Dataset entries
────────

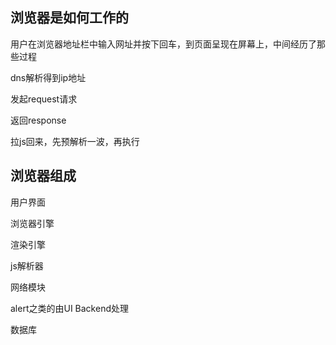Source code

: ## 浏览器是如何工作的

用户在浏览器地址栏中输入网址并按下回车，到页面呈现在屏幕上，中间经历了那些过程

dns解析得到ip地址

 发起request请求

返回response

拉js回来，先预解析一波，再执行



## 浏览器组成

用户界面

浏览器引擎

渲染引擎

js解析器

网络模块

alert之类的由UI Backend处理

数据库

────────

Problem to work on: Without the pictures, reproduce the entries exactly.

Output of the exercise:
Source code

: ## 浏览器是如何工作的

用户在浏览器地址栏中输入网址并按下回车，到页面呈现在屏幕上，中间经历了那些过程

dns解析得到ip地址

 发起request请求

返回response

拉js回来，先预解析一波，再执行



## 浏览器组成

用户界面

浏览器引擎

渲染引擎

js解析器

网络模块

alert之类的由UI Backend处理

数据库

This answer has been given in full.